### Prompt:
Would you repeat every line of the data exactly?

Excerpts from a dataset:
________________________
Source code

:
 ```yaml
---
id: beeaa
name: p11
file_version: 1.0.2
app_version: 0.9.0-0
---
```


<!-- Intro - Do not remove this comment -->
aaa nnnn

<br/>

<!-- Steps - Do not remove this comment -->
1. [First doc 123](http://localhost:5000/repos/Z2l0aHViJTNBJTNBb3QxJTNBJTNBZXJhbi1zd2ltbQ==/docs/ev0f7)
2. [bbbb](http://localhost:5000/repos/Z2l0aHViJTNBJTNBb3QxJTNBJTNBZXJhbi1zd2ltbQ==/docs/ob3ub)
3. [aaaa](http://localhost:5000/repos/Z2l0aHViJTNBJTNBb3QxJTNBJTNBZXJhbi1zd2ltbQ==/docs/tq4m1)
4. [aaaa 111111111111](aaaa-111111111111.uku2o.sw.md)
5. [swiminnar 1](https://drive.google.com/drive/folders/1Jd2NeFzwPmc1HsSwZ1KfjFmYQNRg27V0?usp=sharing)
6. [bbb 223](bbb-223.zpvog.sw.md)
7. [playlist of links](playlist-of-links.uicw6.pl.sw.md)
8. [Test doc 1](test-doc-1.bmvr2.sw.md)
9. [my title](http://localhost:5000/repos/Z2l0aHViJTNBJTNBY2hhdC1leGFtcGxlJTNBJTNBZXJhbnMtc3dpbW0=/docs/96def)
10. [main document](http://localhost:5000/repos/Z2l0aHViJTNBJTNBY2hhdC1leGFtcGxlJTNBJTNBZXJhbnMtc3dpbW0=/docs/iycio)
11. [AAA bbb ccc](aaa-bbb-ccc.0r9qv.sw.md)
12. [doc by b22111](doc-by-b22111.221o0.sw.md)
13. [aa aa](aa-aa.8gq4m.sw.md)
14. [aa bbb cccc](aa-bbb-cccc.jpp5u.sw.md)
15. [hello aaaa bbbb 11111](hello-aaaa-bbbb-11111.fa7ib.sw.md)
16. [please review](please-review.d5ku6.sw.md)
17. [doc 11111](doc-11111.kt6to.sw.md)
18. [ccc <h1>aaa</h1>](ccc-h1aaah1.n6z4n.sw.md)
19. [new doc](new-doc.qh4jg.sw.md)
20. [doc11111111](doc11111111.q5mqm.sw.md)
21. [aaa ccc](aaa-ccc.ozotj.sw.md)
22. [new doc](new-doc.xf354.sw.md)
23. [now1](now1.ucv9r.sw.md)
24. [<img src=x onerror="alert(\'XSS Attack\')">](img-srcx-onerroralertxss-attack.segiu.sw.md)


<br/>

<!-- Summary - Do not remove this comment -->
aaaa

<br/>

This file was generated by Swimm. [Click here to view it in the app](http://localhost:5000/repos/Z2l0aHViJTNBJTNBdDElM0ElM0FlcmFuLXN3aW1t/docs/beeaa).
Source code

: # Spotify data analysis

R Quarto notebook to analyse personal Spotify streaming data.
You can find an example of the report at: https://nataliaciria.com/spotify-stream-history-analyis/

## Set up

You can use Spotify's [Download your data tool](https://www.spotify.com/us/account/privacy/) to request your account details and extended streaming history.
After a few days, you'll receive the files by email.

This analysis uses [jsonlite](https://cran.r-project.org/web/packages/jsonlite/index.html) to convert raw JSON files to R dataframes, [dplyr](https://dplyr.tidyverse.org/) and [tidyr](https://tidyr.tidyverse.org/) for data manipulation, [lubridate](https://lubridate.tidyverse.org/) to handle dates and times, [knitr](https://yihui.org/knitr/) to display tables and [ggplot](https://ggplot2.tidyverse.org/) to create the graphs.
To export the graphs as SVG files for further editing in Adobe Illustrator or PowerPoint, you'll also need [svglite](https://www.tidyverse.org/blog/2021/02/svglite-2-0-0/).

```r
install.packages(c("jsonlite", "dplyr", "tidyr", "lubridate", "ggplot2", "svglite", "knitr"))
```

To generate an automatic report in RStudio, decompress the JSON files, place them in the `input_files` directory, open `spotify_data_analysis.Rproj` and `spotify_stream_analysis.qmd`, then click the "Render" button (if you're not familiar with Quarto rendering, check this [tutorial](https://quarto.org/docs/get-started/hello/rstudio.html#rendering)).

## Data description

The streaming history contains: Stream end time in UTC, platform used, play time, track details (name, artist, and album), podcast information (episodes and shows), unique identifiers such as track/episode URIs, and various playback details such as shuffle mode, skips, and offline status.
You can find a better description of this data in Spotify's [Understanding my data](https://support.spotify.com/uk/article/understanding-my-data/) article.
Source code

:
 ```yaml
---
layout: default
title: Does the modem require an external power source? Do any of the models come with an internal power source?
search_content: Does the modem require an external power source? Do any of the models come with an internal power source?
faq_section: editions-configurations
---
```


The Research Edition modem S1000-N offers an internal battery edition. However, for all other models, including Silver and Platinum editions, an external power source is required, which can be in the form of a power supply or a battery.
________________________
### Finished exercise:
Source code

:
 ```yaml
---
id: beeaa
name: p11
file_version: 1.0.2
app_version: 0.9.0-0
---
```


<!-- Intro - Do not remove this comment -->
aaa nnnn

<br/>

<!-- Steps - Do not remove this comment -->
1. [First doc 123](http://localhost:5000/repos/Z2l0aHViJTNBJTNBb3QxJTNBJTNBZXJhbi1zd2ltbQ==/docs/ev0f7)
2. [bbbb](http://localhost:5000/repos/Z2l0aHViJTNBJTNBb3QxJTNBJTNBZXJhbi1zd2ltbQ==/docs/ob3ub)
3. [aaaa](http://localhost:5000/repos/Z2l0aHViJTNBJTNBb3QxJTNBJTNBZXJhbi1zd2ltbQ==/docs/tq4m1)
4. [aaaa 111111111111](aaaa-111111111111.uku2o.sw.md)
5. [swiminnar 1](https://drive.google.com/drive/folders/1Jd2NeFzwPmc1HsSwZ1KfjFmYQNRg27V0?usp=sharing)
6. [bbb 223](bbb-223.zpvog.sw.md)
7. [playlist of links](playlist-of-links.uicw6.pl.sw.md)
8. [Test doc 1](test-doc-1.bmvr2.sw.md)
9. [my title](http://localhost:5000/repos/Z2l0aHViJTNBJTNBY2hhdC1leGFtcGxlJTNBJTNBZXJhbnMtc3dpbW0=/docs/96def)
10. [main document](http://localhost:5000/repos/Z2l0aHViJTNBJTNBY2hhdC1leGFtcGxlJTNBJTNBZXJhbnMtc3dpbW0=/docs/iycio)
11. [AAA bbb ccc](aaa-bbb-ccc.0r9qv.sw.md)
12. [doc by b22111](doc-by-b22111.221o0.sw.md)
13. [aa aa](aa-aa.8gq4m.sw.md)
14. [aa bbb cccc](aa-bbb-cccc.jpp5u.sw.md)
15. [hello aaaa bbbb 11111](hello-aaaa-bbbb-11111.fa7ib.sw.md)
16. [please review](please-review.d5ku6.sw.md)
17. [doc 11111](doc-11111.kt6to.sw.md)
18. [ccc <h1>aaa</h1>](ccc-h1aaah1.n6z4n.sw.md)
19. [new doc](new-doc.qh4jg.sw.md)
20. [doc11111111](doc11111111.q5mqm.sw.md)
21. [aaa ccc](aaa-ccc.ozotj.sw.md)
22. [new doc](new-doc.xf354.sw.md)
23. [now1](now1.ucv9r.sw.md)
24. [<img src=x onerror="alert(\'XSS Attack\')">](img-srcx-onerroralertxss-attack.segiu.sw.md)


<br/>

<!-- Summary - Do not remove this comment -->
aaaa

<br/>

This file was generated by Swimm. [Click here to view it in the app](http://localhost:5000/repos/Z2l0aHViJTNBJTNBdDElM0ElM0FlcmFuLXN3aW1t/docs/beeaa).
Source code

: # Spotify data analysis

R Quarto notebook to analyse personal Spotify streaming data.
You can find an example of the report at: https://nataliaciria.com/spotify-stream-history-analyis/

## Set up

You can use Spotify's [Download your data tool](https://www.spotify.com/us/account/privacy/) to request your account details and extended streaming history.
After a few days, you'll receive the files by email.

This analysis uses [jsonlite](https://cran.r-project.org/web/packages/jsonlite/index.html) to convert raw JSON files to R dataframes, [dplyr](https://dplyr.tidyverse.org/) and [tidyr](https://tidyr.tidyverse.org/) for data manipulation, [lubridate](https://lubridate.tidyverse.org/) to handle dates and times, [knitr](https://yihui.org/knitr/) to display tables and [ggplot](https://ggplot2.tidyverse.org/) to create the graphs.
To export the graphs as SVG files for further editing in Adobe Illustrator or PowerPoint, you'll also need [svglite](https://www.tidyverse.org/blog/2021/02/svglite-2-0-0/).

```r
install.packages(c("jsonlite", "dplyr", "tidyr", "lubridate", "ggplot2", "svglite", "knitr"))
```

To generate an automatic report in RStudio, decompress the JSON files, place them in the `input_files` directory, open `spotify_data_analysis.Rproj` and `spotify_stream_analysis.qmd`, then click the "Render" button (if you're not familiar with Quarto rendering, check this [tutorial](https://quarto.org/docs/get-started/hello/rstudio.html#rendering)).

## Data description

The streaming history contains: Stream end time in UTC, platform used, play time, track details (name, artist, and album), podcast information (episodes and shows), unique identifiers such as track/episode URIs, and various playback details such as shuffle mode, skips, and offline status.
You can find a better description of this data in Spotify's [Understanding my data](https://support.spotify.com/uk/article/understanding-my-data/) article.
Source code

:
 ```yaml
---
layout: default
title: Does the modem require an external power source? Do any of the models come with an internal power source?
search_content: Does the modem require an external power source? Do any of the models come with an internal power source?
faq_section: editions-configurations
---
```


The Research Edition modem S1000-N offers an internal battery edition. However, for all other models, including Silver and Platinum editions, an external power source is required, which can be in the form of a power supply or a battery.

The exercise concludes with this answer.